For a given value of theta, the transformation T rotates a vector x by an angle of theta, measured in the counterclockwise direction.

For example, if theta = pi/2,
$$T_{\pi /2} = \left[\begin{array}{cc} 0 & -1 \\ 1 & 0 \end{array}\right]$$
T_pi/2(<1, 0>^T) = <0, 1>^T.

 

[laohu]

Mark44, T is not an operator on $$\mathbb{R}^2$$. It is an operator on the function space spanned by sin x and cos x. To be more precise, any vector in the space that T is operating on is of the form a sin x + b cos x for a,b reals. T is not a rotation operator on that function space. What would that even mean?

 

[Mark44]

I skimmed over some of what you wrote in your OP, so I didn't catch some of the subtlety there. What do you mean "linear subspace of $$\mathbb{R}^\mathbb{R}$$
?
I'm not familiar with that notation, and don't see how it aligns with the transformation you described. As described, your transformation maps a one-dimensional space to a two-dimensional space.

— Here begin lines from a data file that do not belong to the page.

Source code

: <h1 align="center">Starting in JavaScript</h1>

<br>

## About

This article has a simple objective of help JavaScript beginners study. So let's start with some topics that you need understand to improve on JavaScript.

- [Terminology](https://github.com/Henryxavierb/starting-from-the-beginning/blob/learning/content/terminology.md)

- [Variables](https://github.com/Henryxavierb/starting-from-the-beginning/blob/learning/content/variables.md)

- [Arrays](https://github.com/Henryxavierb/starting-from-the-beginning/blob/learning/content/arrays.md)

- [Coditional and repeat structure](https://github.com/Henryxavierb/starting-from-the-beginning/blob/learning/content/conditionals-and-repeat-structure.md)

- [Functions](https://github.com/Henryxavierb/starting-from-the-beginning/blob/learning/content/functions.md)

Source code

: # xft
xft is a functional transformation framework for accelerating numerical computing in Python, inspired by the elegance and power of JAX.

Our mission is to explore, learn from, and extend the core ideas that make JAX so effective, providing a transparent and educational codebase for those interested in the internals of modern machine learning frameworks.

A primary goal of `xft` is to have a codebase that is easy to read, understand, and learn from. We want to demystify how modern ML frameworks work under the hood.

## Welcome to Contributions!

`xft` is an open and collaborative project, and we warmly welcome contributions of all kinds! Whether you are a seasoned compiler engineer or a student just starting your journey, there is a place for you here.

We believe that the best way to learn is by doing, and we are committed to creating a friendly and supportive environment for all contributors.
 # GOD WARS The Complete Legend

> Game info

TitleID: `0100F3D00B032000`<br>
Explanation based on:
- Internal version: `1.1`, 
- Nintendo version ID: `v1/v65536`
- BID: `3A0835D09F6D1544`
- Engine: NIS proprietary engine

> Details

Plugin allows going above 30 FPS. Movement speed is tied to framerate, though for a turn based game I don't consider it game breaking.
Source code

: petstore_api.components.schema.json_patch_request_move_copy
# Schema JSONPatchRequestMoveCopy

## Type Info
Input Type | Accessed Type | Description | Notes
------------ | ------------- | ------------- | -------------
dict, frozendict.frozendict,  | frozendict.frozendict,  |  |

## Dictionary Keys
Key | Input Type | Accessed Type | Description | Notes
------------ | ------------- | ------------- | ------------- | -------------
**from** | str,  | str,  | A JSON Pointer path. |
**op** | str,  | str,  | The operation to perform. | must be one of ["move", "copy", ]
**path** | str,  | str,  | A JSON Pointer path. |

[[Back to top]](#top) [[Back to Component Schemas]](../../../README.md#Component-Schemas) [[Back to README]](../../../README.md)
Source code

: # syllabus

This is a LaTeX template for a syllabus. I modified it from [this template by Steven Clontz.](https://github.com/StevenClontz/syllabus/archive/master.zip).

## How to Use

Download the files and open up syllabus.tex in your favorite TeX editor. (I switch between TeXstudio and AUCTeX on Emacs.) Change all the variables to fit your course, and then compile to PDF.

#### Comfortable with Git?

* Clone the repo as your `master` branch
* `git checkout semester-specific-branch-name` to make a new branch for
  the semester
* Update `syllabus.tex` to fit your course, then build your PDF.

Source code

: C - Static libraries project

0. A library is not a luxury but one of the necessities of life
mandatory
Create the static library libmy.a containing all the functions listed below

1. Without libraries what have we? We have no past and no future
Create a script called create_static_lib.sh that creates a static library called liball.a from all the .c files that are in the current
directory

I don't see how you would get a 2 x 2 matrix out of this.

 

[laohu]

$$\mathbb{R}^\mathbb{R}$$ is the set of all functions on $$\mathbb{R}$$, and is a vector space under scalar multiplication and addition of functions. sin x and cos x are members of this vector space and are linearly independent. They therefore form the basis of a subspace V. Any function in V can be written uniquely as a sin x + b cos x. The operator T sending sin x to sin(x + theta) and cos x to cos(x + theta) is actually a linear map on that space, and its matrix is as above with respect to the basis {sin x, cos x}. That is what I meant when I wrote "cos likewise" above - it operates on both basis functions linearly, and is a function from a two dimensional space into itself. Therefore its matrix is 2 by 2.

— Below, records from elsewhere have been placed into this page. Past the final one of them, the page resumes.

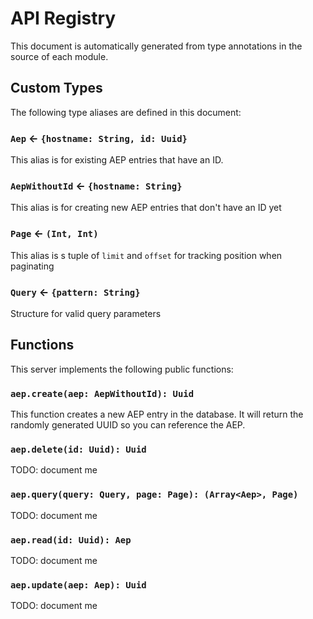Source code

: # API Registry

This document is automatically generated from type annotations in the source of each module.

## Custom Types

The following type aliases are defined in this document:

### `Aep` ← `{hostname: String, id: Uuid}`

This alias is for existing AEP entries that have an ID.

### `AepWithoutId` ← `{hostname: String}`

This alias is for creating new AEP entries that don't have an ID yet

### `Page` ← `(Int, Int)`

This alias is s tuple of `limit` and `offset` for tracking position when paginating

### `Query` ← `{pattern: String}`

Structure for valid query parameters

## Functions

This server implements the following public functions:

### `aep.create(aep: AepWithoutId): Uuid`

This function creates a new AEP entry in the database.  It will return
the randomly generated UUID so you can reference the AEP.

### `aep.delete(id: Uuid): Uuid`

TODO: document me

### `aep.query(query: Query, page: Page): (Array<Aep>, Page)`

TODO: document me

### `aep.read(id: Uuid): Aep`

TODO: document me

### `aep.update(aep: Aep): Uuid`

TODO: document me

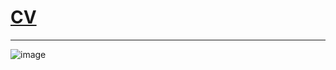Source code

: # [CV](https://github.com/3530385/CV/blob/main/Шевченко%20Евгений%20Александрович.pdf)


-----------
![image](https://github.com/3530385/CV/assets/45338087/396d3712-1001-4e4f-86b1-62130b580a89)
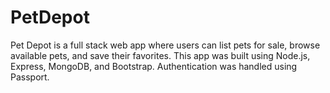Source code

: # PetDepot
Pet Depot is a full stack web app where users can list pets for sale, browse available pets, and save their favorites. This app was built using Node.js, Express, MongoDB, and Bootstrap. Authentication was handled using Passport.
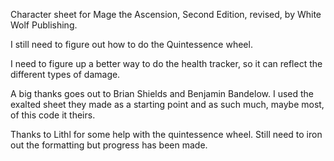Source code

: Character sheet for Mage the Ascension, Second Edition, revised, by White Wolf Publishing.

I still need to figure out how to do the Quintessence wheel.

I need to figure up a better way to do the health tracker, so it can reflect the different types of damage.

A big thanks goes out to Brian Shields and Benjamin Bandelow.  I used the exalted sheet they made as a starting point and as such much, maybe most, of this code it theirs.

Thanks to Lithl for some help with the quintessence wheel.  Still need to iron out the formatting but progress has been made.
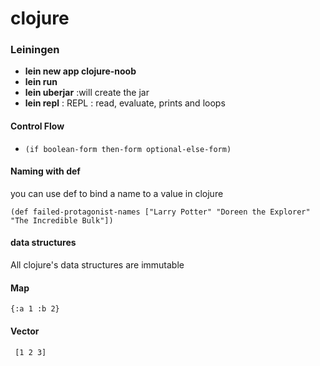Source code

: # clojure

### Leiningen
 + **lein new app clojure-noob**
 + **lein run**
 + **lein uberjar** :will create the jar
 + **lein repl** : REPL : read, evaluate, prints and loops 
 
#### Control Flow 

 + `(if boolean-form
     then-form
     optional-else-form)`
     
#### Naming with def

you can use def to bind a name to a value in clojure

`(def failed-protagonist-names
["Larry Potter" "Doreen the Explorer" "The Incredible Bulk"])`

#### data structures

All clojure's data structures are immutable 

#### Map 

` {:a 1 :b 2} `

#### Vector 

` [1 2 3]`

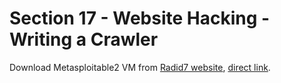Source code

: # Section 17 - Website Hacking - Writing a Crawler

Download Metasploitable2 VM from [Radid7 website](http://information.rapid7.com/metasploitable-download.html), [direct link](http://downloads.metasploit.com/data/metasploitable/metasploitable-linux-2.0.0.zip).

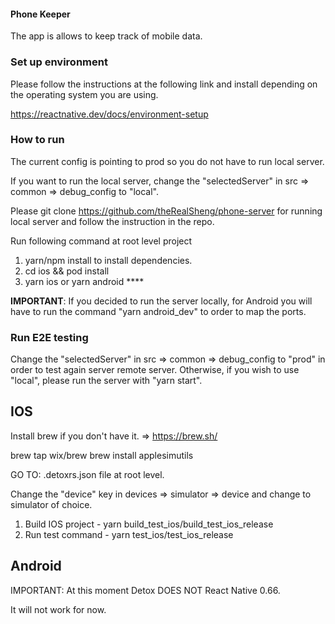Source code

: #### Phone Keeper
The app is allows to keep track of mobile data.

### Set up environment
Please follow the instructions at the following link and install depending on the operating system you are using.

https://reactnative.dev/docs/environment-setup

### How to run
The current config is pointing to prod so you do not have to run local server.

If you want to run the local server, change the "selectedServer" in src => common => debug_config to "local".

Please git clone https://github.com/theRealSheng/phone-server for running local server and follow the instruction in the repo.

Run following command at root level project
1. yarn/npm install to install dependencies. 
2. cd ios && pod install
3. yarn ios or yarn android ****

**IMPORTANT**: If you decided to run the server locally, for Android you will have to run the command "yarn android_dev" to order to map the ports.

### Run E2E testing
Change the "selectedServer" in src => common => debug_config to "prod" in order to test again server remote server. Otherwise, if you wish to use "local", please run the server with "yarn start".

## IOS
Install brew if you don't have it. => https://brew.sh/

brew tap wix/brew
brew install applesimutils

GO TO: .detoxrs.json file at root level.

Change the "device" key in devices => simulator => device and change to simulator of choice.

1. Build IOS project - yarn build_test_ios/build_test_ios_release
2. Run test command - yarn test_ios/test_ios_release

## Android
IMPORTANT: At this moment Detox DOES NOT React Native 0.66.

It will not work for now.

For an example of another operator on that space, consider the differential operator
$$D = \left[ \begin{array}{cc} 0 & -1 \\ 1 & 0 \end{array} \right]$$

As you point out, the matrix of T has the same form as a rotation matrix in $$\mathbb{R}^2$$. It seems as if there should be a geometrical reason for that, and I'm not seeing it, I guess because I'm not sure how to go about thinking about the "geometry" of a space of functions.

 

[vigvig]

Let me start by some quick digression. The operator T acts on the functions by translation or shifting. In fact, T is a unitary operator (it preserves the L2 norm) If sin(x) and cos(x) were L^2 functions, we could easily see it. Unfortunately there are not. However if u take any 2 square integrable functions of R, you would be able to see that their norms are preserved under T. Better yet take a compact subset of the reals, and restrict sin and cos to it, compute their norms, and compute the L^2 norms of T(sin(x)) and T(cos(x)). They should be the same.

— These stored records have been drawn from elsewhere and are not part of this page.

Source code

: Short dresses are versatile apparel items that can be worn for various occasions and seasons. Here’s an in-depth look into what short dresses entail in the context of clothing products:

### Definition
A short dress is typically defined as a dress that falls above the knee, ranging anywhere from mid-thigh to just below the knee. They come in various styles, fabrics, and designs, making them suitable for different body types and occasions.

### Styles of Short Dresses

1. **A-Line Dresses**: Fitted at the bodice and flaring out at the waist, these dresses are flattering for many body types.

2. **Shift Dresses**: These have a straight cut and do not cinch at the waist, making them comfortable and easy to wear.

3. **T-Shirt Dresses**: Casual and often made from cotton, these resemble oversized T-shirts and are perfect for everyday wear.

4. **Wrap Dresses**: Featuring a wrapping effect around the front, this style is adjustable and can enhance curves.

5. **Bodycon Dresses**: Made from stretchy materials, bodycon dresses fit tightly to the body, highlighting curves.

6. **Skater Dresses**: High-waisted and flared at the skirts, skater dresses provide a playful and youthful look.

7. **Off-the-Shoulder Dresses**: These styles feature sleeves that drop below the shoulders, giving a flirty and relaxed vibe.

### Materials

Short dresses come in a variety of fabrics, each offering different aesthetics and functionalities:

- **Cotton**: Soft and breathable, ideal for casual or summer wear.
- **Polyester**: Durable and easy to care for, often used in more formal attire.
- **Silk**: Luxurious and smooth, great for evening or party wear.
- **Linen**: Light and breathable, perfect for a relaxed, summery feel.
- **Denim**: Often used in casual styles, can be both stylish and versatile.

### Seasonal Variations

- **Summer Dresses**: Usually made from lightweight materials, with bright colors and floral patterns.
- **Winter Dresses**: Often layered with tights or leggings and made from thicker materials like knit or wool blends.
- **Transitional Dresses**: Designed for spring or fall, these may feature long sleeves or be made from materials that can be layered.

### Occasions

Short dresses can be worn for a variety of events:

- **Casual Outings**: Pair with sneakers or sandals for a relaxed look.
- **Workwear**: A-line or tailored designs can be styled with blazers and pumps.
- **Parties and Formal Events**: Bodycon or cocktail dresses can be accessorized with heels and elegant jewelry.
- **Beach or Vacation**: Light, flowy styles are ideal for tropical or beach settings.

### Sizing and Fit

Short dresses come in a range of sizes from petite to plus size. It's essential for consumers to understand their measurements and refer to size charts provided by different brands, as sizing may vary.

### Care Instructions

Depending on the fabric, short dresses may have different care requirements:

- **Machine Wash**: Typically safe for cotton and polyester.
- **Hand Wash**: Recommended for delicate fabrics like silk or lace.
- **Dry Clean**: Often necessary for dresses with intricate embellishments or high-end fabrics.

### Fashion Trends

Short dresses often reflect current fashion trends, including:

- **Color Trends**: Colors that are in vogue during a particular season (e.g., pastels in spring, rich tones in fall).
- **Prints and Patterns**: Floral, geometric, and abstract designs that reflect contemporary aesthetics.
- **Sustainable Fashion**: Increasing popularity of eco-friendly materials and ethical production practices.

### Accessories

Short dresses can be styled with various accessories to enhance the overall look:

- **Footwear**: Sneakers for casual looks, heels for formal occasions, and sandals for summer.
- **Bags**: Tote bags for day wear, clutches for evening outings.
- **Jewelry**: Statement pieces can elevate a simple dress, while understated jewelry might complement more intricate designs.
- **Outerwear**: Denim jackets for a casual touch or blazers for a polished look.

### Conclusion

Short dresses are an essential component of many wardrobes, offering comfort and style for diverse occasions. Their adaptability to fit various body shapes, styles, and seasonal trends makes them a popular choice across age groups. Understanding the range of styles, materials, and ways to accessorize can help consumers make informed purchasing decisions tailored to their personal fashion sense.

Now back to your example. If you define an isomorphism between span{sin(x),cos(x)} and R^2, you could see that the translation action on span{sin(x),cos(x)} is simply equivalent to a rotation action on R^2. Here is the connection, T is norm preserving, thus the equivalent operator of T on R^2 should also be norm preserving. Here is a clue to the answer. What kind of operators on the plane are norm preserving operators? only rotation operators, translation operators or linear combination of both. Therefore, it should not be surprising that the action of T on R^2 is a rotation action of the plane.
Vignon S. Oussa

 

[Hurkyl]

The space of all functions is irrelevant, since you only care about the algebra and geometry of the plane spanned by sin(x) and cos(x).


(I'm pretty sure that) there are only two building blocks for how the circle group can act on a real vector space:

• Doing nothing to a one-dimensional vector
• Rotating a two-dimensional vector

Since your transformations are not identity transformations, there has to be some basis where the operators are the standard rotation matrices.